*What you will do:* Go through the data and tally the lines that hold the string "realizado". Reply with the total alone.

═══ Exercise data

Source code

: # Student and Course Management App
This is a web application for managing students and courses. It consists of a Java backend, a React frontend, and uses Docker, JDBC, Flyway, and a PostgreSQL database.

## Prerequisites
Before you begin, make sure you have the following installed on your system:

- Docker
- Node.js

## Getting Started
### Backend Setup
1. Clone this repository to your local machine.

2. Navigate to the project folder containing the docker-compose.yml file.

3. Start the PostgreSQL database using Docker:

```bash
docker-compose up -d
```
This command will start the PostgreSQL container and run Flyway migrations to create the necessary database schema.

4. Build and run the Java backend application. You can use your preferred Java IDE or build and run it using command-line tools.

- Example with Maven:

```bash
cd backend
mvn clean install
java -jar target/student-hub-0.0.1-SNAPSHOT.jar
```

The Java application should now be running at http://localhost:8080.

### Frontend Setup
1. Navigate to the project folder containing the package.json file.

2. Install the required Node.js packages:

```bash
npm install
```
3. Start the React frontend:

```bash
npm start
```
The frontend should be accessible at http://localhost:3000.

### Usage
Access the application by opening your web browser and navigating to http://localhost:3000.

══════
═══ Exercise data

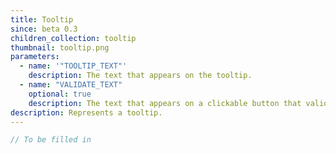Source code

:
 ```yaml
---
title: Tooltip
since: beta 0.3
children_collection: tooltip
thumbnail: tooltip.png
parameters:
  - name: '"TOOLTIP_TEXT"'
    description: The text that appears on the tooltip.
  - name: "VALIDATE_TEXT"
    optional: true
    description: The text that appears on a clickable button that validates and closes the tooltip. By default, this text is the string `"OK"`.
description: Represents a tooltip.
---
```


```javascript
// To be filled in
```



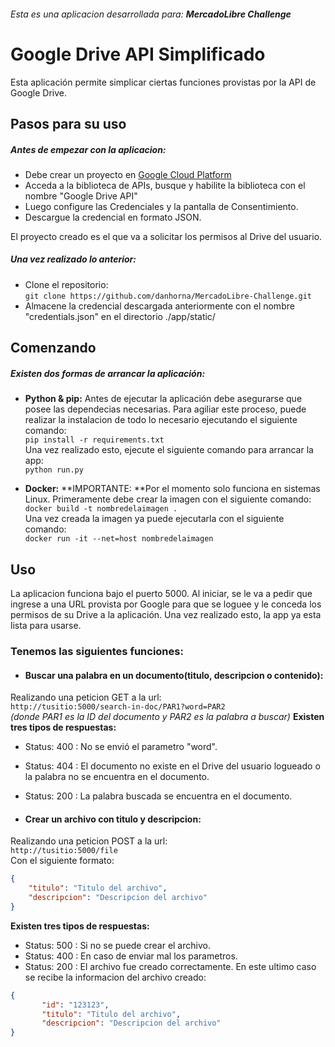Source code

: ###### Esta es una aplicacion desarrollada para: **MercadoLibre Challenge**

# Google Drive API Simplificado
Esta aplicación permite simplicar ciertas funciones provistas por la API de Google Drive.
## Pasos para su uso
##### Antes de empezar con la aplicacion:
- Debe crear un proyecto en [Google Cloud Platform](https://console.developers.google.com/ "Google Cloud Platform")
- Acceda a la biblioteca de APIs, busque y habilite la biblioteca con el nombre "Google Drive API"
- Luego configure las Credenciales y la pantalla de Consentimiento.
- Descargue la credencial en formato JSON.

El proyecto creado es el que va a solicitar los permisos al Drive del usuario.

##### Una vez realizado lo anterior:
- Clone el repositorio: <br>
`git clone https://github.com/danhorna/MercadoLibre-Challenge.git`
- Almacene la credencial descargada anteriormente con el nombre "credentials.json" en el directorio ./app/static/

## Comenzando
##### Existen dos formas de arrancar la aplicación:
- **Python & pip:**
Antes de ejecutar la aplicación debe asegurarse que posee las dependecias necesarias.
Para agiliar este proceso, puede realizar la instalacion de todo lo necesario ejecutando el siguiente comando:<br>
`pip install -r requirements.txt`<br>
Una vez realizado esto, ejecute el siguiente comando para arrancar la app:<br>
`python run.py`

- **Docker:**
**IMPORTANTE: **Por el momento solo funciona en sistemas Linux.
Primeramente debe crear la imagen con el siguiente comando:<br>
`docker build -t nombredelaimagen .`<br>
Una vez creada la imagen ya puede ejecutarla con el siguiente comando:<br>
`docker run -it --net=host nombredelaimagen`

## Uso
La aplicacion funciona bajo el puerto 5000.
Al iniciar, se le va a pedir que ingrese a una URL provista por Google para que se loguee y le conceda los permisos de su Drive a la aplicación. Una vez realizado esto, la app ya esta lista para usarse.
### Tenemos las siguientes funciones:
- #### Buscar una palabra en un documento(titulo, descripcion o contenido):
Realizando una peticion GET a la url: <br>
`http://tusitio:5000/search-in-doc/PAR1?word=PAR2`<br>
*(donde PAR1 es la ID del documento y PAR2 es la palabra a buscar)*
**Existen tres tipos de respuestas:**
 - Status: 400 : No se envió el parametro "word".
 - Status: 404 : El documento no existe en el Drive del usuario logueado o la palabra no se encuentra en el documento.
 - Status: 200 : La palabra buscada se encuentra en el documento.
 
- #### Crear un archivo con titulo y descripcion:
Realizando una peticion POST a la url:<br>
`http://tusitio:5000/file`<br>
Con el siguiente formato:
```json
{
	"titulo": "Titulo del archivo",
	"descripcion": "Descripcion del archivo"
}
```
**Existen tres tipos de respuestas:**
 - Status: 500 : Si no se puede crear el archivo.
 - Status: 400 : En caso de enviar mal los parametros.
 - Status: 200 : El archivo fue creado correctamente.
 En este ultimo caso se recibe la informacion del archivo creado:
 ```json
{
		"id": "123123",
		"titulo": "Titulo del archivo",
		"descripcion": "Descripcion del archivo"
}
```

══════
═══ Exercise data

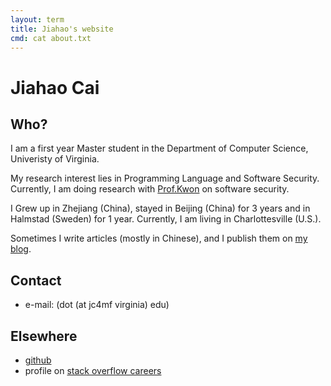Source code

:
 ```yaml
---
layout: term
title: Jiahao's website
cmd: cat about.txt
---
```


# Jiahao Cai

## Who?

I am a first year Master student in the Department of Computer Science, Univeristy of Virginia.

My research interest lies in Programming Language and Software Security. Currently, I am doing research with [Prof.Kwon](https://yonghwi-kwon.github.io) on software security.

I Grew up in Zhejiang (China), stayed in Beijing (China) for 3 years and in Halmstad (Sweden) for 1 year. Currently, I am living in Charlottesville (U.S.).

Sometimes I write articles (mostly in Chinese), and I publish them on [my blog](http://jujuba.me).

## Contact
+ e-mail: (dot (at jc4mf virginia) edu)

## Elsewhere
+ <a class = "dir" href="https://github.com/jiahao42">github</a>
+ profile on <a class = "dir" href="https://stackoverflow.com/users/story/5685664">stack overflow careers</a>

══════

*Result for this exercise:* 3